The Croteaus had long been told that most information about Daniel's death was confidential due to the ongoing nature of the investigation. But years went by, and while rumors persisted about the possible involvement of the family's then-pastor, the Rev. Richard R. Lavigne, the now-defrocked priest, little was released publicly or privately.

Daniel's body was found beneath the Robinson Bridge on the Chicopee River. No one has been charged.

Even when Lavigne was publicly identified in 1991 as the only suspect in the crime, the district attorney's office in Hampden County was far from forthcoming with additional information, saying the investigation was ongoing.

Lavigne, who lives in Chicopee, served 10 years' probation after pleading guilty in June 1992 to molesting two youths.

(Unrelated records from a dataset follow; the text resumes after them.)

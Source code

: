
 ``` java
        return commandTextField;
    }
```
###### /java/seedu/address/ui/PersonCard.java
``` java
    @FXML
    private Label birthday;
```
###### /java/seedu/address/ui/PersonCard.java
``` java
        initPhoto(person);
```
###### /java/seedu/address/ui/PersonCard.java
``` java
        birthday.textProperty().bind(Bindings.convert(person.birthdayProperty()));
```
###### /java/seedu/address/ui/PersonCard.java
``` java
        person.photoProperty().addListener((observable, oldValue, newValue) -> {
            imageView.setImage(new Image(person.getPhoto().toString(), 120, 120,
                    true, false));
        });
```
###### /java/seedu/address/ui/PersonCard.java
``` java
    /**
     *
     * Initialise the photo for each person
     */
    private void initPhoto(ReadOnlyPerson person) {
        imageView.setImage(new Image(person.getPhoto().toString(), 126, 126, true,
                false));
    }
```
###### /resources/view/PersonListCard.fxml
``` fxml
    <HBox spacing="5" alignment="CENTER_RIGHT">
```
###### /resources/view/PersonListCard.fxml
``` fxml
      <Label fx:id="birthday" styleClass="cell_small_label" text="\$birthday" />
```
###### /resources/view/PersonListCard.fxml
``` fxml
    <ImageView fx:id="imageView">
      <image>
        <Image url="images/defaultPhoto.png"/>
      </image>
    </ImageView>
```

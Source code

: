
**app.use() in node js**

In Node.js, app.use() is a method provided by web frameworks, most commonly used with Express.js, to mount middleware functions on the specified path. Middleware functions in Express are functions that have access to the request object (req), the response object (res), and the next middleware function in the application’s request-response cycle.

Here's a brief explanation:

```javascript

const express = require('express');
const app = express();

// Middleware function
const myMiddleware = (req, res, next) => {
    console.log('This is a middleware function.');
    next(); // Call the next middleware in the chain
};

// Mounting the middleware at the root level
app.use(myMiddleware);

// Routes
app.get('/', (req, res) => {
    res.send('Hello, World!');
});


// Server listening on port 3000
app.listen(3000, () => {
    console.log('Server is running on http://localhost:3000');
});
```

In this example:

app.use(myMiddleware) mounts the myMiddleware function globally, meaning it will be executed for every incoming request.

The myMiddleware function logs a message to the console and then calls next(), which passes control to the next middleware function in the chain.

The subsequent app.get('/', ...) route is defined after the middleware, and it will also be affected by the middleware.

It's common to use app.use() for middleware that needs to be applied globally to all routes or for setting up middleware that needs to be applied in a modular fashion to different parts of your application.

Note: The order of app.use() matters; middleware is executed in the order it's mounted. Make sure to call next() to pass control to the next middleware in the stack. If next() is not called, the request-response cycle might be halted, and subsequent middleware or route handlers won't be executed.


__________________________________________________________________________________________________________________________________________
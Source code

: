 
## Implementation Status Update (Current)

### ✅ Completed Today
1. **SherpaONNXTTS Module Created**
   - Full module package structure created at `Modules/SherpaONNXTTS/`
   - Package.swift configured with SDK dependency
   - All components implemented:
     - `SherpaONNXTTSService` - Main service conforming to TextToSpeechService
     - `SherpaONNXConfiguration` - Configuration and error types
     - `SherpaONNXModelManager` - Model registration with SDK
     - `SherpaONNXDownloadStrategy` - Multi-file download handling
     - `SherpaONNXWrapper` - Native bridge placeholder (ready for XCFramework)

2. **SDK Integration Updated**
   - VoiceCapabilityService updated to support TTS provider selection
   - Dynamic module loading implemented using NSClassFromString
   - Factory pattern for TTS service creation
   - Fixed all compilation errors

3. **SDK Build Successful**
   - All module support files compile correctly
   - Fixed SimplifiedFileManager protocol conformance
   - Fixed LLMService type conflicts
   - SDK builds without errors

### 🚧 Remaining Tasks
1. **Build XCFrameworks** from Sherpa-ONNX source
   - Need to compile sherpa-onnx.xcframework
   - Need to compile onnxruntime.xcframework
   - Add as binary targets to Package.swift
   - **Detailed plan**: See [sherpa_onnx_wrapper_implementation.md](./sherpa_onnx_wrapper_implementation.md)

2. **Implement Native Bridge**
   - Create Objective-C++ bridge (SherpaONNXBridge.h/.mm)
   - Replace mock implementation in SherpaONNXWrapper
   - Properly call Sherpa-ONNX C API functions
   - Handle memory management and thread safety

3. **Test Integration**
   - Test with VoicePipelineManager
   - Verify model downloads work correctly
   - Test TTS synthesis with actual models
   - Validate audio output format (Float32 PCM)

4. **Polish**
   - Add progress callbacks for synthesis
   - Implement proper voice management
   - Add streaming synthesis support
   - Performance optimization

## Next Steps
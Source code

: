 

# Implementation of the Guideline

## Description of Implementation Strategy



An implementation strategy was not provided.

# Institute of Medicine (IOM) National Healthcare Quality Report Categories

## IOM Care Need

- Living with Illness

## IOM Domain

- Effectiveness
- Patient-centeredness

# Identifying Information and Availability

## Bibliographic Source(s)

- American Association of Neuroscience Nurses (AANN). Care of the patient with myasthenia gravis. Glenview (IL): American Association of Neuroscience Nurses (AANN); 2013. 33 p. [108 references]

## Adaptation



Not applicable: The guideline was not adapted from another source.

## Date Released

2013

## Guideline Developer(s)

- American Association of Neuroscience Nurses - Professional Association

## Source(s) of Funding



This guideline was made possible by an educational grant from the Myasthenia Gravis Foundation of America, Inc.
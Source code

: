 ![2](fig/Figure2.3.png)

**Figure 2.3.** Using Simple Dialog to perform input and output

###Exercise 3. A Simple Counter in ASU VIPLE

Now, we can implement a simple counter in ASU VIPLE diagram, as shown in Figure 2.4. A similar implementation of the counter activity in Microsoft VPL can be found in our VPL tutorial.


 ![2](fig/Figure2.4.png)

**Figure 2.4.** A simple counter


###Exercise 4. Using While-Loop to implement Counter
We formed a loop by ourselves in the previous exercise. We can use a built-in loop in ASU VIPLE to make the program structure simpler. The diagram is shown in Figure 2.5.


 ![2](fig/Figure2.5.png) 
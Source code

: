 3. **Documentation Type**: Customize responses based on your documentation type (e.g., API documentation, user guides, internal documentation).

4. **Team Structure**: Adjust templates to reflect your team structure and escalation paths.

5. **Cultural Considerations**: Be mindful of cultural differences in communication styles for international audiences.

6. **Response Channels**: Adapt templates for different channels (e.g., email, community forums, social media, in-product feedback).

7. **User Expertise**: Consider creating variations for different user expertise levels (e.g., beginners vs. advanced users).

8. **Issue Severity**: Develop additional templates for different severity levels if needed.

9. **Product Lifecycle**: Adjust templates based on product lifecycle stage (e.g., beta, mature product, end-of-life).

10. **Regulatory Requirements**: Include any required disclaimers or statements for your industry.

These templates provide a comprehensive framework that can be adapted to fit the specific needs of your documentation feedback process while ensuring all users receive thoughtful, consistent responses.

The district attorney's office argued that release of the files might impede the suspect's right to a fair trial, should he ever be charged, and harm future investigations.

The Republican and lawyer John Stobierski, who represents more than 40 Roman Catholic clergy sexual abuse plaintiffs, argued that the investigation would not be impeded by unsealing records, in part because the newspaper had already published much of what investigators knew based on interviews with them and on records released under the newspaper's previous court challenges.

The newspaper also argued that Lavigne has already been the subject of significant publicity, not only because he was identified as a prime suspect in the murder case, but because he has been accused by more than two dozen people of sexually assaulting them.

The Republican hired Boston lawyer Jonathan Albano to argue the case before the Supreme Court after Bennett successfully appealed a ruling by Hampden County Superior Court Judge Peter A. Velis that the files should be opened. Springfield lawyer Joseph P. Pessolano had argued the case for the newspaper before Velis.

As for the Croteaus, seeing the information on the decades-old investigation was a reward, if an agonizing one.

"It was very emotional, very difficult to read through it," Croteau said of the visit to the state police office on State Street he made with his wife, Bunny Croteau, where the files were opened for them for the first time.

The Croteaus have six other children, including another son who sued the diocese over his own alleged sexual abuse at the hands of Lavigne.

Croteau said seeing the 2,035 pages of documents was cathartic, in a sense.

"It was a huge amount of information, like an encyclopedia. Thousands and thousands of pages of things we were told we couldn't see. Even the autopsy report we had never seen," he said.

Croteau believes that as hard as the information was to digest, it should have been made public long ago. While Bennett said the case against Lavigne was closed in 1995 after DNA tests failed to conclusively link the ex-priest to the crime, he said the case remained open around the time legal challenges were being waged to open up the records.

In addition to the high court ruling, The Republican also successfully filed suit to open up many other records, including in a 1996 state Appeals Court case and a 2002 Hampden County Superior Court case.

Court action by newspapers has been crucial to uncovering the extent of the clergy abuse scandal. A Springfield judge, Constance Sweeney, opened the floodgate on the Boston Archdiocese scandal when she agreed with a Boston Globe argument that church documents should be unsealed there.

Croteau said freedom of information laws are key to a democratic society.

"Those laws are very important. People have the right to know what's going on in government," he said.

"Otherwise, there are innuendos, and you don't trust your own government. It's about the truth. Let's bring the truth out," he added.

Croteau looks back on all the years the records were kept from him and his family and still feels let down by the system.

"All those years, we didn't know beans. It wasn't fair to me or to my family."